Miyazaki nos obligaba a mirar más allá de la comodidad del bien y del mal. Nos entregaba un relato adulto, sofisticado, lleno de zonas grises. En tiempos en que Disney dominaba el mercado con cuentos de princesas dóciles y malvados de opereta, La princesa Mononoke plantó cara con sangre, sudor y lágrimas verdaderas.
Feminismo y empoderamiento en el universo de Hayao Miyazaki
Una de las grandes revoluciones de La princesa Mononoke fue su representación del feminismo. En una época donde las heroínas seguían siendo pasivas, San emerge como una figura de rabia y determinación. Ella no sueña con ser salvada: sueña con salvar lo que ama, incluso si eso la destruye.
Por otro lado, Lady Eboshi rompe todos los moldes: lidera una ciudad donde las mujeres rescatadas de la prostitución se convierten en artesanas y guerreras. Su visión del progreso implica libertad femenina, aunque tenga como precio la destrucción del bosque.
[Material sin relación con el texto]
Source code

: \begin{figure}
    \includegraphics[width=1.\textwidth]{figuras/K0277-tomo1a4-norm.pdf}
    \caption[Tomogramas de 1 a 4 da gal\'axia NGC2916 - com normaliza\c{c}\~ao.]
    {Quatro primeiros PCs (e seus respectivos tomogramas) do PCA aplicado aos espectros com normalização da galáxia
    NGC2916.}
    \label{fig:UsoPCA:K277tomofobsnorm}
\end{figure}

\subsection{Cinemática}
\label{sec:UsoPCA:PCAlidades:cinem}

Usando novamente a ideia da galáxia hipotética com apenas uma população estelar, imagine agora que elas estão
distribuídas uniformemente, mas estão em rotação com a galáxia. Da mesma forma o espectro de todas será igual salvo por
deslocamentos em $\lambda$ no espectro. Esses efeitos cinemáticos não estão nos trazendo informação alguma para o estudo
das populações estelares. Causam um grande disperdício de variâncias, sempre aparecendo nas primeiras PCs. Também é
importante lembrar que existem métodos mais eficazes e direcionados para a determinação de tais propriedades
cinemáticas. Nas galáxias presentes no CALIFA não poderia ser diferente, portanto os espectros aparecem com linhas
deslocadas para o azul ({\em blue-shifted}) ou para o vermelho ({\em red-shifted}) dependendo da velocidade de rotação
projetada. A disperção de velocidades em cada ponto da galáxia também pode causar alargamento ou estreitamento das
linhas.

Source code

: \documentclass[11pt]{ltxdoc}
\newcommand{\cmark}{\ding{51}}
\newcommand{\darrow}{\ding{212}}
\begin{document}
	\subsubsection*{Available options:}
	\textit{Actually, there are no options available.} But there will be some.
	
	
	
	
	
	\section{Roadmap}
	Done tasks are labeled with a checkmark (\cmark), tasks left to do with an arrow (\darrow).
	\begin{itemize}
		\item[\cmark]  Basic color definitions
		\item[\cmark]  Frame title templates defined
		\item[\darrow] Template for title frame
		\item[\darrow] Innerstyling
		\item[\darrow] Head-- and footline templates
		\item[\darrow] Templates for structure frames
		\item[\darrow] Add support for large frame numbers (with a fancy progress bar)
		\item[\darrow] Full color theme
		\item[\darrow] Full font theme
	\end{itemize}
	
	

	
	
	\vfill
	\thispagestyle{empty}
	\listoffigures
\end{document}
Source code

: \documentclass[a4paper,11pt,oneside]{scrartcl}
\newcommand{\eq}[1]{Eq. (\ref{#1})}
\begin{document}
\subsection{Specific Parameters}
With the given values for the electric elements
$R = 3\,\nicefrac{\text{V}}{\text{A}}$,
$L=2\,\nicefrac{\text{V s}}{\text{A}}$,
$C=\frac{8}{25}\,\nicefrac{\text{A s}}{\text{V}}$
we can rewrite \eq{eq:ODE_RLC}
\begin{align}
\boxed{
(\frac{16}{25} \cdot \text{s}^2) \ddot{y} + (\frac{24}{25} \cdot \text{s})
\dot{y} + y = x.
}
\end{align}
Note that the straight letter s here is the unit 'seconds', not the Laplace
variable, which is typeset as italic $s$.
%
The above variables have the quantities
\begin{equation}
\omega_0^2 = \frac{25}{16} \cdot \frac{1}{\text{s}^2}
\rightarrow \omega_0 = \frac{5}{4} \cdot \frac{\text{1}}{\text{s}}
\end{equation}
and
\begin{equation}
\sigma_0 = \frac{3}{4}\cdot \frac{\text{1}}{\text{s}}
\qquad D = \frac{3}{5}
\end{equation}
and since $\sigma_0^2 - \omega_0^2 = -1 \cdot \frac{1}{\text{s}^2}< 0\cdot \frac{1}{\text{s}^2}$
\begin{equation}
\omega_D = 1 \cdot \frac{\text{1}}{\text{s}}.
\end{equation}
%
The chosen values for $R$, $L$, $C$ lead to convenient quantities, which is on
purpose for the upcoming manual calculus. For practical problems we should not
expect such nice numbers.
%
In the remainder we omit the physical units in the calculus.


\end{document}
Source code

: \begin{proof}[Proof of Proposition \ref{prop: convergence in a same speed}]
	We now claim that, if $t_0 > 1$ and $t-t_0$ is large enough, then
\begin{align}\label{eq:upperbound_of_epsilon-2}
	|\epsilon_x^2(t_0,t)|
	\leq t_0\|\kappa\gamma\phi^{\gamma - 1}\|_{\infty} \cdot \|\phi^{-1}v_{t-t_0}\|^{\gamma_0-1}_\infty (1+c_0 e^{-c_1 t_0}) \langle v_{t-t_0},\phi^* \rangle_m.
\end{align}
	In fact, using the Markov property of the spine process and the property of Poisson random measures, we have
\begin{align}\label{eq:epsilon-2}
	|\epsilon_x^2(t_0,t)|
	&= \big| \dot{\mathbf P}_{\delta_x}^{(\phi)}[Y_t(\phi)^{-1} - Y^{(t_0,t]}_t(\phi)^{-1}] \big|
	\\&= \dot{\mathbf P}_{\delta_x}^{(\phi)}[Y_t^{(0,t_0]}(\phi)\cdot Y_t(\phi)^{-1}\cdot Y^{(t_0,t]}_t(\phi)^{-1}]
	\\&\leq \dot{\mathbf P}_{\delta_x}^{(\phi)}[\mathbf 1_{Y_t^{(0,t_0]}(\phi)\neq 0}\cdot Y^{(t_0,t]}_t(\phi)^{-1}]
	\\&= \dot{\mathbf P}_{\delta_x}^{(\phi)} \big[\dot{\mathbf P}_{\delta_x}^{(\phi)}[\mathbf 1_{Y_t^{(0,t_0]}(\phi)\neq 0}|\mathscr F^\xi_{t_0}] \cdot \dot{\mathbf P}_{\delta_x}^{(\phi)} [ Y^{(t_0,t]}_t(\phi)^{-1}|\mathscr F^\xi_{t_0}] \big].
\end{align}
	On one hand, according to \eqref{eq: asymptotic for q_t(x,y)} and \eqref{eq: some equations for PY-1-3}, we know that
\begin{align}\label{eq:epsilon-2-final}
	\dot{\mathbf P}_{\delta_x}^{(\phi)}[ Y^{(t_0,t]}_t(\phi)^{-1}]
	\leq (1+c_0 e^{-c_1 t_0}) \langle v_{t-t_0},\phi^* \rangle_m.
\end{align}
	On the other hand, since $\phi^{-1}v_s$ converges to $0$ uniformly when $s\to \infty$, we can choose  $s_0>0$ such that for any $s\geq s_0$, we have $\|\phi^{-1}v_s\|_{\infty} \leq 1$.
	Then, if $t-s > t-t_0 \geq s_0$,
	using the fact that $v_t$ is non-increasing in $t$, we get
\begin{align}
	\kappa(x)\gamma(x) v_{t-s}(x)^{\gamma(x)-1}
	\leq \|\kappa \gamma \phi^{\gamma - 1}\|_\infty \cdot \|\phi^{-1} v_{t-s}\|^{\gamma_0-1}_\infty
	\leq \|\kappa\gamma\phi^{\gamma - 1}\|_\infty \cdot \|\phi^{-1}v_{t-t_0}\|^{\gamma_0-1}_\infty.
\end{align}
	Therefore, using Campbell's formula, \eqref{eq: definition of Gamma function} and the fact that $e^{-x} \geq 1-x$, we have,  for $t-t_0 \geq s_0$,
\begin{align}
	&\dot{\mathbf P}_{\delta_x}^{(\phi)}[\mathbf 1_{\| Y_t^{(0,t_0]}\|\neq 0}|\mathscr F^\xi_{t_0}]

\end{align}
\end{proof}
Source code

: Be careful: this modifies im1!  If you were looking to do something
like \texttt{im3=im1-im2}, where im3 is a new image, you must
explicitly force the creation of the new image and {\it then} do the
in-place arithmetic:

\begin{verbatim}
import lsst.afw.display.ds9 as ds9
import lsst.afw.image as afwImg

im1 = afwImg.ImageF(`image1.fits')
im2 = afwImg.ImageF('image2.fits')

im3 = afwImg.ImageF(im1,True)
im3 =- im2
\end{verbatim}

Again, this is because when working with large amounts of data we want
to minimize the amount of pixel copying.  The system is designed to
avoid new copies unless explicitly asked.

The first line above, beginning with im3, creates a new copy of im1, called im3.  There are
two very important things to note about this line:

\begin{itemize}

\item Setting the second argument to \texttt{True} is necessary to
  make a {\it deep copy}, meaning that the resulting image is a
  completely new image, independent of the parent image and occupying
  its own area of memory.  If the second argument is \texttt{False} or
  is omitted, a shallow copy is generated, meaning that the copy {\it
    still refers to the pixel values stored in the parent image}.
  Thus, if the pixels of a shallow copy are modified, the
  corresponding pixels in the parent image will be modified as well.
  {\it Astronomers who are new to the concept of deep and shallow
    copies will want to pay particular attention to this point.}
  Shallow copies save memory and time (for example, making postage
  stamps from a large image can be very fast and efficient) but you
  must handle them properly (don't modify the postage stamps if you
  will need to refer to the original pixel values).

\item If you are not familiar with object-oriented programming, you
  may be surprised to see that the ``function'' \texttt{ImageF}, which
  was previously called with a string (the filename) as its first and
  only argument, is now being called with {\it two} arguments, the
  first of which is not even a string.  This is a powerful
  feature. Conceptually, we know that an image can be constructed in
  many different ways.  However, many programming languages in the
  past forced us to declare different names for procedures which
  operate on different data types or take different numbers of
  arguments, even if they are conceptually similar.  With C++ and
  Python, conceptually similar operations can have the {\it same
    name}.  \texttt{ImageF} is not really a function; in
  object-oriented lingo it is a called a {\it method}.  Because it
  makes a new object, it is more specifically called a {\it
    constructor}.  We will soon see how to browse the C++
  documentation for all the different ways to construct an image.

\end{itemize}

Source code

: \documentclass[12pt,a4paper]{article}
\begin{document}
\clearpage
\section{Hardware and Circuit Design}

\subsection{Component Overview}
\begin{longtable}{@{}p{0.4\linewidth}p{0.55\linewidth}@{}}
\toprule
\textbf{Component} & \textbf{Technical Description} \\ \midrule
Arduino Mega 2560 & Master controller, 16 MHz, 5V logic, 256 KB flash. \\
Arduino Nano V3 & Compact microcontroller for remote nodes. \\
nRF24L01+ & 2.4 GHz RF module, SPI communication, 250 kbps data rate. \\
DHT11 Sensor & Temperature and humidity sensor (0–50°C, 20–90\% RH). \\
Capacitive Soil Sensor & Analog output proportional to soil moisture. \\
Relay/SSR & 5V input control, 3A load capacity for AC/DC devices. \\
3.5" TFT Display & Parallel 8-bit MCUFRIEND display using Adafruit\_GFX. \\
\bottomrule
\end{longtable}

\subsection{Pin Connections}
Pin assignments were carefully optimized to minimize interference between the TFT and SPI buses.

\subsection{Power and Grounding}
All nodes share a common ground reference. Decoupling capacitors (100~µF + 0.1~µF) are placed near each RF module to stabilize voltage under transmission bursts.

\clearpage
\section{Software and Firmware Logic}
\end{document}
Miyazaki, fiel a su filosofía, rehúye los maniqueísmos. Nos enfrenta a dilemas reales: ¿puede existir el progreso sin devastar la naturaleza? ¿Puede haber emancipación sin violencia?
Un canto naturalista
La princesa Mononoke junto a los espíritus del bosque. Studio Ghibli.
La princesa Mononoke es también una elegía por un mundo perdido, un mundo donde los árboles hablaban y los ríos recordaban. Cada ciervo, cada espíritu del bosque, cada bruma que se eleva entre las montañas, nos susurra una historia de equilibrio roto.
El naturalismo de la película no es una postal bucólica, sino una llamada urgente. Frente al deslumbramiento tecnológico de finales del siglo XX —y ahora, del XXI—, Miyazaki defendía una ética de la interdependencia. No basta con adorar la naturaleza desde lejos: hay que vivir en respeto mutuo con ella, aceptar que su furia es también parte de su belleza.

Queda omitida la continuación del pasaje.